TASK STATEMENT
Look through the entries that follow and count the lines with the word "Parameters". The reply is that number alone.

PROVIDED DATA
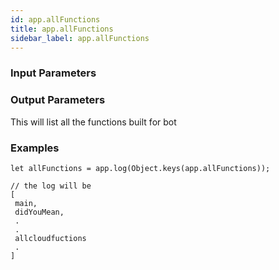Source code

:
 ```yaml
---
id: app.allFunctions
title: app.allFunctions
sidebar_label: app.allFunctions
---
```


### Input Parameters


### Output Parameters


This will list all the functions built for bot

### Examples

```
let allFunctions = app.log(Object.keys(app.allFunctions));

// the log will be
[
 main,
 didYouMean,
 .
 .
 allcloudfuctions
 .
]
```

PROBLEM SOLUTION
2